There have been three diagnosed cases of BSE in United States cattle in the past nine years:

  • In 2003, a cow in Washington State’s Yakima Valley was diagnosed with BSE. That cow had recently been imported from Canada. The cow was nonambulatory before slaughter and was examined by a FSIS veterinarian. The brain, spinal cord, and small intestine of that cow were tested after slaughter and found to be “high risk for the transmission of the BSE agent” after the meat from that cow was released into the food supply. A recall was initiated and the FSIS claimed they located “all known potentially infectious rendered products from the BSE-positive cow.”
  • In 2005, a cow in Texas was diagnosed with BSE. That cow was born before the implementation of the 1997 feed ban that prohibited animal meat and bone meal in ruminant feed (basically cow cannibalism). The cow was dead on arrival at the packing plant and was shipped to a pet food plant. It was sampled for BSE there; the test was positive. The plant didn’t use the cow in its product.
  • In 2006, a 10-year-old Alabama cow was diagnosed with BSE. That animal was also born before the feed ban. The animal died and was buried on the farm. The USDA excavated its remains and DNA tests were performed to make sure it was the same cow that tested positive for BSE.

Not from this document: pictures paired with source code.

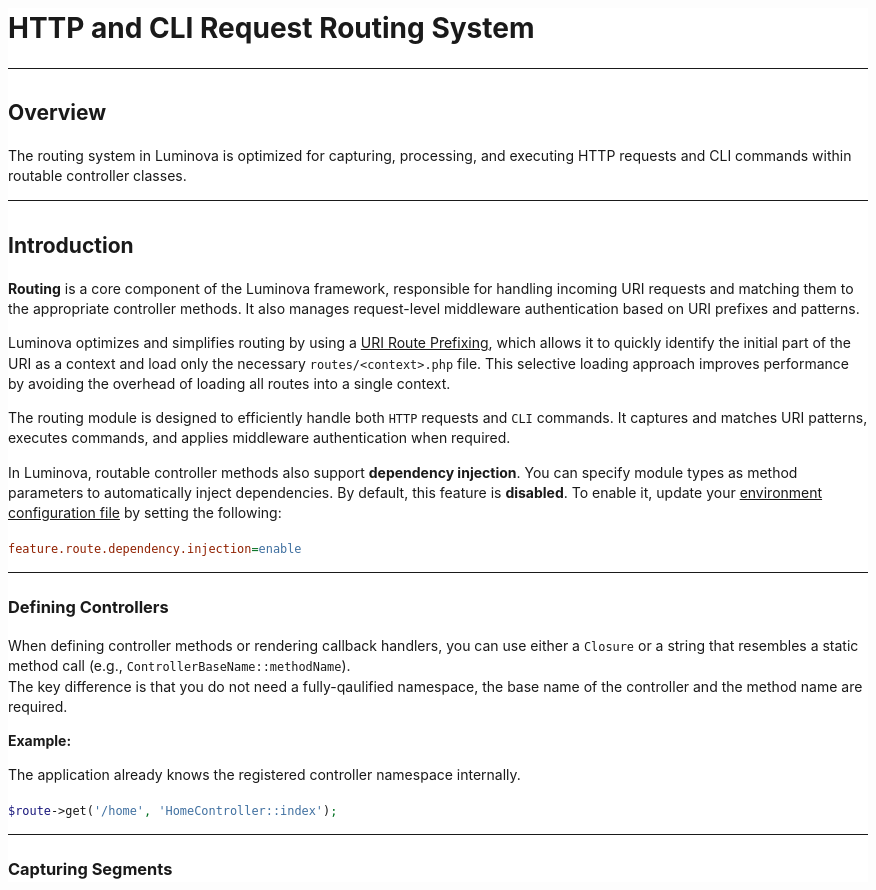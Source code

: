 # HTTP and CLI Request Routing System

***

## Overview

The routing system in Luminova is optimized for capturing, processing, and executing HTTP requests and CLI commands within routable controller classes.

***

## Introduction

**Routing** is a core component of the Luminova framework, responsible for handling incoming URI requests and matching them to the appropriate controller methods. It also manages request-level middleware authentication based on URI prefixes and patterns.

Luminova optimizes and simplifies routing by using a [URI Route Prefixing](/routing/url-prefix.md), which allows it to quickly identify the initial part of the URI as a context and load only the necessary `routes/<context>.php` file. This selective loading approach improves performance by avoiding the overhead of loading all routes into a single context.

The routing module is designed to efficiently handle both `HTTP` requests and `CLI` commands. It captures and matches URI patterns, executes commands, and applies middleware authentication when required.

In Luminova, routable controller methods also support **dependency injection**. You can specify module types as method parameters to automatically inject dependencies. By default, this feature is **disabled**. To enable it, update your [environment configuration file](/running/env.md) by setting the following:

```ini
feature.route.dependency.injection=enable
```

***

### Defining Controllers

When defining controller methods or rendering callback handlers, you can use either a `Closure` or a string that resembles a static method call (e.g., `ControllerBaseName::methodName`).  
The key difference is that you do not need a fully-qaulified namespace, the base name of the controller and the method name are required.  

**Example:**  

The application already knows the registered controller namespace internally.

```php
$route->get('/home', 'HomeController::index');
```

---

### Capturing Segments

There have been three cases of BSE, which is known in people as variant Creutzfeldt-Jacob Disease (vCJD) in human beings in the United States since 2001. vCJD cases are attributed to the country where the patient lived when symptoms began, no matter where he or she may have contracted the disease.

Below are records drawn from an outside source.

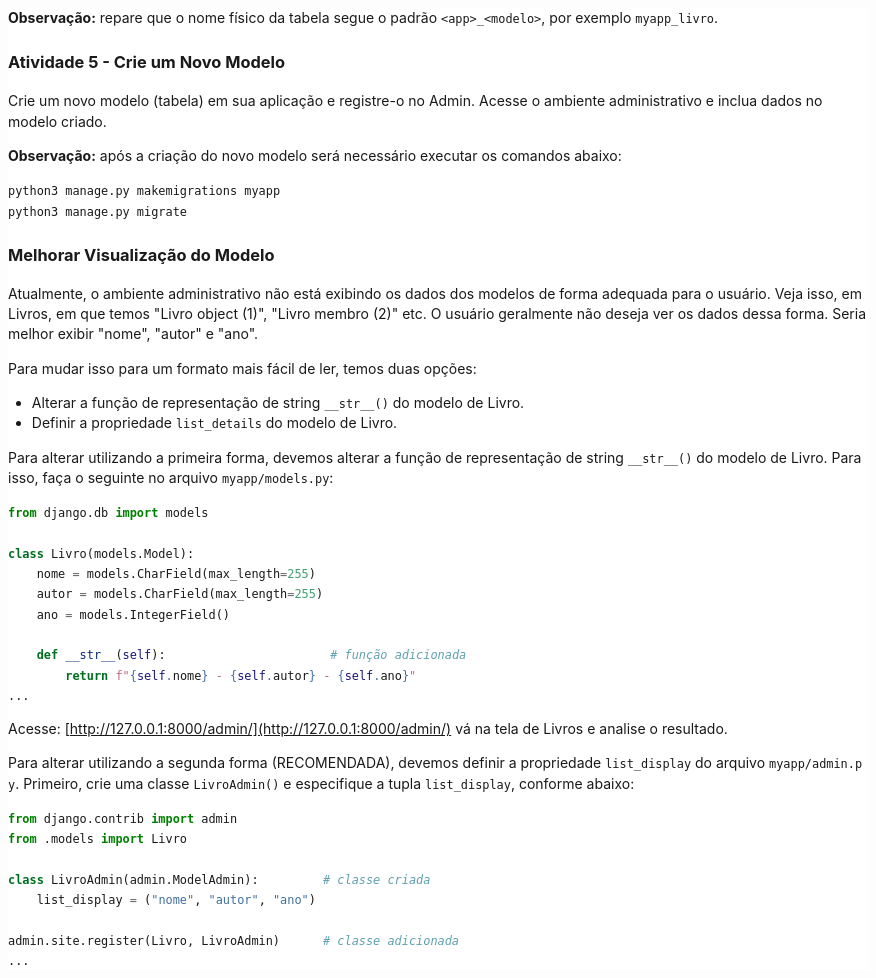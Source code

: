 **Observação:** repare que o nome físico da tabela segue o padrão `<app>_<modelo>`, por exemplo `myapp_livro`.

### Atividade 5 - Crie um Novo Modelo

Crie um novo modelo (tabela) em sua aplicação e registre-o no Admin. Acesse o ambiente administrativo e inclua dados no modelo criado.

**Observação:** após a criação do novo modelo será necessário executar os comandos abaixo:

```bash
python3 manage.py makemigrations myapp
python3 manage.py migrate
```

### Melhorar Visualização do Modelo

Atualmente, o ambiente administrativo não está exibindo os dados dos modelos de forma adequada para o usuário. Veja isso, em Livros, em que temos "Livro object (1)", "Livro membro (2)" etc. O usuário geralmente não deseja ver os dados dessa forma. Seria melhor exibir "nome", "autor" e "ano".

Para mudar isso para um formato mais fácil de ler, temos duas opções:

* Alterar a função de representação de string `__str__()` do modelo de Livro.
* Definir a propriedade `list_details` do modelo de Livro.

Para alterar utilizando a primeira forma, devemos alterar a função de representação de string `__str__()` do modelo de Livro. Para isso, faça o seguinte no arquivo `myapp/models.py`:

```python
from django.db import models

class Livro(models.Model):
    nome = models.CharField(max_length=255)
    autor = models.CharField(max_length=255)
    ano = models.IntegerField()

    def __str__(self):                       # função adicionada
        return f"{self.nome} - {self.autor} - {self.ano}" 
...
```

Acesse: [http://127.0.0.1:8000/admin/](http://127.0.0.1:8000/admin/) vá na tela de Livros e analise o resultado.

Para alterar utilizando a segunda forma (RECOMENDADA), devemos definir a propriedade `list_display` do arquivo `myapp/admin.py`. Primeiro, crie uma classe `LivroAdmin()` e especifique a tupla `list_display`, conforme abaixo:

```python
from django.contrib import admin
from .models import Livro

class LivroAdmin(admin.ModelAdmin):         # classe criada
    list_display = ("nome", "autor", "ano")

admin.site.register(Livro, LivroAdmin)      # classe adicionada
...
```
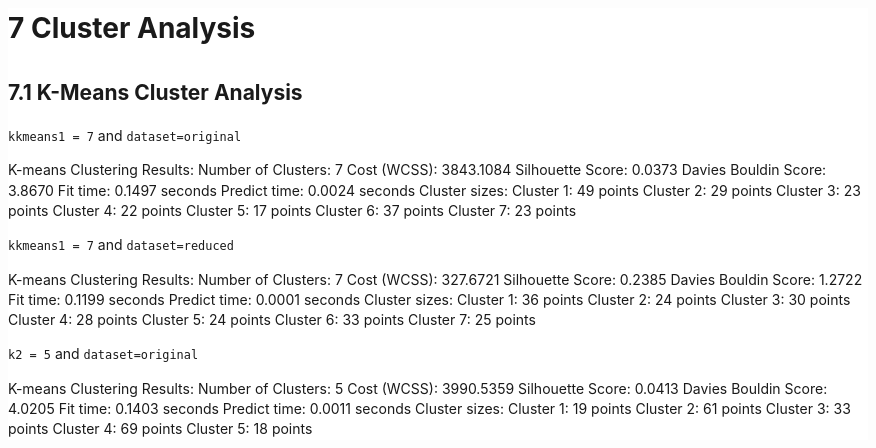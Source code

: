 
# 7 Cluster Analysis

## 7.1 K-Means Cluster Analysis

`kkmeans1 = 7` and `dataset=original`

K-means Clustering Results:
Number of Clusters: 7
Cost (WCSS): 3843.1084
Silhouette Score: 0.0373
Davies Bouldin Score: 3.8670
Fit time: 0.1497 seconds
Predict time: 0.0024 seconds
Cluster sizes:
	Cluster 1: 49 points
	Cluster 2: 29 points
	Cluster 3: 23 points
	Cluster 4: 22 points
	Cluster 5: 17 points
	Cluster 6: 37 points
	Cluster 7: 23 points

`kkmeans1 = 7` and `dataset=reduced`

K-means Clustering Results:
Number of Clusters: 7
Cost (WCSS): 327.6721
Silhouette Score: 0.2385
Davies Bouldin Score: 1.2722
Fit time: 0.1199 seconds
Predict time: 0.0001 seconds
Cluster sizes:
	Cluster 1: 36 points
	Cluster 2: 24 points
	Cluster 3: 30 points
	Cluster 4: 28 points
	Cluster 5: 24 points
	Cluster 6: 33 points
	Cluster 7: 25 points

`k2 = 5` and `dataset=original`

K-means Clustering Results:
Number of Clusters: 5
Cost (WCSS): 3990.5359
Silhouette Score: 0.0413
Davies Bouldin Score: 4.0205
Fit time: 0.1403 seconds
Predict time: 0.0011 seconds
Cluster sizes:
	Cluster 1: 19 points
	Cluster 2: 61 points
	Cluster 3: 33 points
	Cluster 4: 69 points
	Cluster 5: 18 points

  • The first patient was born in the UK and moved to Florida in 1992. Symptoms began in 2001; the patient died in 2004.
  • The second patient started showing symptoms in 2005. He was born in the UK and lived there from 1980 to 1996. He lived in Texas from 2001 to 2005. THE CDC believes he acquired BSE in the UK.
  • The third patient was born and raised in Saudi Arabia, but lived in the U.S. since 2005. Symptoms began in the spring of 2006. The CDC thinks he acquired the prions in Saudi Arabia, since there is a usually a 7-year incubation period for food-related BSE.

Dr. John Clifford, the chief veterinarian at the USDA, said “The rule does bring us in line with science regarding this particular disease. This rule will also assist us to reopen markets or open new markets, and bring us in line with OIE standards that we have asked other countries to comply with.”